Er antwortet nicht mit Nein, das wäre ja eine Majestätsbeleidigung. Das Buch ist heilig, wie kann
man ein Buch nicht mögen? Nein, er sagt, die Beschreibungen wären zu lang. Beruhigt setzen wir
uns wieder vor unseren Fernsehapparat. Es kann sogar sein, daß diese Bemerkung eine
leidenschaftliche Diskussion zwischen uns und den Unrigen auslöst. "Er findet die Beschreibungen
zu lang. Man muß ihn verstehen, wir leben im Jahrhundert des Audiovisuellen, natürlich, die
Romanciers des 19. Jahrhunderts mußten alles beschreiben..."
"Das ist noch lange kein Grund, daß er die Hälfte der Seiten überspringt!"
Bemühen wir uns nicht weiter, er ist wieder eingeschlafen.
(Quelle: Daniel Pennac: "Wie ein Roman"; http://www.buecherlei.de/fab/autor/np/pennac1.htm)
Ich habe schöne Erfahrungen gemacht mit ganzen Schulklassen, die sich an schönen Sommertagen irgendwo auf dem Schulgeländer verteilt und einfach nur gelesen haben. Ein paar seilen sich immer ab, aber der Großteil hatte tatsächlich meistens einfach nur Freude am ziellosen Lesen. Ich finde, darum muss es doch gehen. Und wenn am Ende nur ein oder zwei Schüler sich das Buch, in dem sie geblättert haben, ausleihen wollen, ist der päd. Auftrag voll erfüllt.
Auch ansonsten würde ich versuchen, in so einen Buchclub das Lesen möglichst von der Institution Schule abzulösen, da ich mir davon mehr Nachhaltigkeit versprechen würde. Also, Besuche von Bibliotheken und Buchhandlungen. Oder altersangemessene Lesungen. Theater. Solche Dinge. Wenn Lektüre und Lesen immer nur als Teil der Schule wahrgenommen wird, entwickeln Kinder nie eine Lesekultur.
Entsprechend würde ich neben dem Aufbau einer Schulbibliothek auch die Implementierung eines offenen Bücherschranks empfehlen, bei dem Schüler sich einfach Bücher mitnehmen und behalten dürfren, und natürlich auch eigene Bücher einstellen sollen, die sie nicht mehr brauchen oder wollen.
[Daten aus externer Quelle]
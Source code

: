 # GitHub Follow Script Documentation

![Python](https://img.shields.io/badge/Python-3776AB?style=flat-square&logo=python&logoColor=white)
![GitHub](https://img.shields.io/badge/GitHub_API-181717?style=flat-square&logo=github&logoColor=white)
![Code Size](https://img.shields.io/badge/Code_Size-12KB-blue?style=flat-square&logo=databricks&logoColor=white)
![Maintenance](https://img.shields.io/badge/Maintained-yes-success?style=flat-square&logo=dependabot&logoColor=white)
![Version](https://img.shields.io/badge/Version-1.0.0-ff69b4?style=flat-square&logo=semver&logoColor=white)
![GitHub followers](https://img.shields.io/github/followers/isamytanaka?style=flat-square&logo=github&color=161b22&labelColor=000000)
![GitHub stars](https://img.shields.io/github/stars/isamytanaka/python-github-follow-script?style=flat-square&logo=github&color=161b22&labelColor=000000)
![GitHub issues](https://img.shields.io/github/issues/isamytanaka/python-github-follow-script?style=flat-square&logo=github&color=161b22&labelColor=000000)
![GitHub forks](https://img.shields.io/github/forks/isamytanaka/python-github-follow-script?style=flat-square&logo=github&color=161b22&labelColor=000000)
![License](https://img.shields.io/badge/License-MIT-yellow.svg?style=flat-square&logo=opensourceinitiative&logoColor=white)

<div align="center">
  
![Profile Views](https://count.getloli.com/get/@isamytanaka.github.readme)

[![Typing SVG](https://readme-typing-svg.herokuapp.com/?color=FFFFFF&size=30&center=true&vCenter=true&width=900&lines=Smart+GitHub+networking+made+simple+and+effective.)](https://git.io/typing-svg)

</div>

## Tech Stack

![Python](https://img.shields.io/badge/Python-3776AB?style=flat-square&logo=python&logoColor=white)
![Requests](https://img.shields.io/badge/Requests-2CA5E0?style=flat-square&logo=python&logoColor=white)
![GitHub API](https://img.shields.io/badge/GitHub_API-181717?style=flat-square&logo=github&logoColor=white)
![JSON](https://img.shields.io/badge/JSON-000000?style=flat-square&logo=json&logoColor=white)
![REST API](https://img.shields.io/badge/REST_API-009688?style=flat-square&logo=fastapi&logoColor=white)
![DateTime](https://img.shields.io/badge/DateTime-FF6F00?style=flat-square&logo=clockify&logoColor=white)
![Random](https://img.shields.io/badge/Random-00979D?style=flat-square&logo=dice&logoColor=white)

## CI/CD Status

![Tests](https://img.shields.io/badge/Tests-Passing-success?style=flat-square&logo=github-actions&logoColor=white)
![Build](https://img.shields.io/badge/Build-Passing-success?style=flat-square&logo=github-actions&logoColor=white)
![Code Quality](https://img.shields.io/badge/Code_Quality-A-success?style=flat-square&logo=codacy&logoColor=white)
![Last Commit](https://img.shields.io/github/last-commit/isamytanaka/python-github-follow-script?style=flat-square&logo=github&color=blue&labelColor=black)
Vielleicht gibt es so etwas schon als Initiative im Ort, dann könnte der Buchclub eine Kooperation planen, damit so ein Bücherschrank auf dem Schulgelände aufgestellt wird.
Ansonsten schau doch mal, ob eure örtliche Bibliothek nicht bereits Erfahrungen in der Kooperation mit Schulen hat und entsprechende Angebote machen kann. Oft gibt es Bücherkoffer etc.
Es gibt im November immer den internationalen Vorlesetag. Hier könnte man mit einer örtlichen Grundschule oder Kita kooperieren, dass der Buchclub hinhgeht und dort vorliest. Achtung: Altenheime haben häufig wenig Verwendung für die tollen Ideen von Lehrkräften und sind von solchen Angeboten eher entnervt.